1 Corinthiens 6,9 & 1 Timothée 1,10

Les références de Paul à malakoi et à arsenokoitai.

Gordon D. Fee, professeur évangélique du Nouveau Testament au Regent College, est d’avis que ces deux termes sont « difficiles ». Le Fundamentalist Journal l’admet : « Il est difficile de traduire ces mots ». Concernant arsenokoitai, Fee le constate : « C’est la première apparition en littérature préservée, et les écrivains suivants sont peu disposés à l’employer, particulièrement pour la description de l’activité homosexuelle ». Scroggs l’explicite : « Paul ne fait allusion qu’à des pédérastes. … Il n’y avait aucune autre forme d’homosexualité masculine dans le monde Greco-Romain qui pourrait venir à l’esprit ». Les sources antiques indiquent que les malakoi étaient des garçons-prostitués efféminés.
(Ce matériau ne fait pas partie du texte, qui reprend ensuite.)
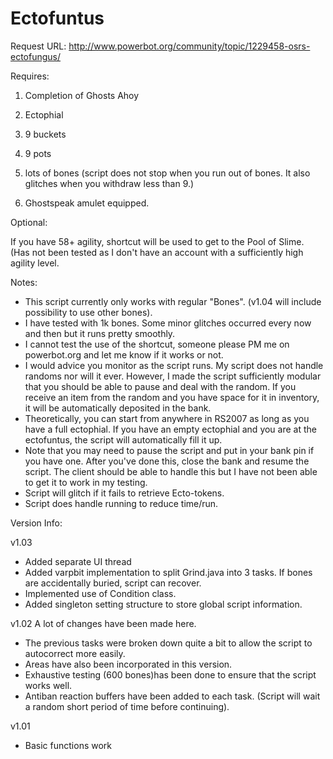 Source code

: Ectofuntus
==========

Request URL: http://www.powerbot.org/community/topic/1229458-osrs-ectofungus/



Requires:

1) Completion of Ghosts Ahoy

2) Ectophial

3) 9 buckets

4) 9 pots

5) lots of bones (script does not stop when you run out of bones. It also glitches when you withdraw less than 9.)

6) Ghostspeak amulet equipped.



Optional: 

If you have 58+ agility, shortcut will be used to get to the Pool of Slime. (Has not been tested as I don't have an account with a sufficiently high agility level.


Notes:

- This script currently only works with regular "Bones". (v1.04 will include possibility to use other bones).
- I have tested with 1k bones. Some minor glitches occurred every now and then but it runs pretty smoothly. 
- I cannot test the use of the shortcut, someone please PM me on powerbot.org and let me know if it works or not.
- I would advice you monitor as the script runs. My script does not handle randoms nor will it ever. However, I made the script sufficiently modular that you should be able to pause and deal with the random. If you receive an item from the random and you have space for it in inventory, it will be automatically deposited in the bank. 
- Theoretically, you can start from anywhere in RS2007 as long as you have a full ectophial. If you have an empty ectophial and you are at the ectofuntus, the script will automatically fill it up. 
- Note that you may need to pause the script and put in your bank pin if you have one. After you've done this, close the bank and resume the script. The client should be able to handle this but I have not been able to get it to work in my testing. 
- Script will glitch if it fails to retrieve Ecto-tokens.
- Script does handle running to reduce time/run.


Version Info:

v1.03
- Added separate UI thread
- Added varpbit implementation to split Grind.java into 3 tasks. If bones are accidentally buried, script can recover. 
- Implemented use of Condition class. 
- Added singleton setting structure to store global script information. 

v1.02
 A lot of changes have been made here. 
- The previous tasks were broken down quite a bit to allow the script to autocorrect more easily. 
- Areas have also been incorporated in this version. 
- Exhaustive testing (600 bones)has been done to ensure that the script works well. 
- Antiban reaction buffers have been added to each task. (Script will wait a random short period of time before continuing).



v1.01
 - Basic functions work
Bien que Paul semble avoir inventé arsenokoitai, ce terme se réfère, peut-être, aux clients des garçons-prostitués, bien que personne ne puisse être ici affirmatif. Toutefois, l’essentiel est clair : les chrétiens qui se diffament et s’intentent des procès dans les tribunaux païens les uns contre les autres sont aussi honteux que des voleurs, des ivrognes, des gloutons, et les malakoi et les arsenokoitai (quels qu’ils soient). L’autre sorte de pédéraste au temps de Paul était un adulte mâle qui exploitait sexuellement des esclaves qui étaient ses « mignons ». Les garçons désirés étaient pré-pubères ou au moins imberbes de sorte qu’ils ressemblaient à des femmes. Ces hommes se mariaient avec des femmes pour percevoir une dot, procréer et pourvoir à l’éducation des héritiers. Pour le sexe ils avaient des « mignons » – ce qui est éloigné de l’image des couples homosexuels d’aujourd’hui.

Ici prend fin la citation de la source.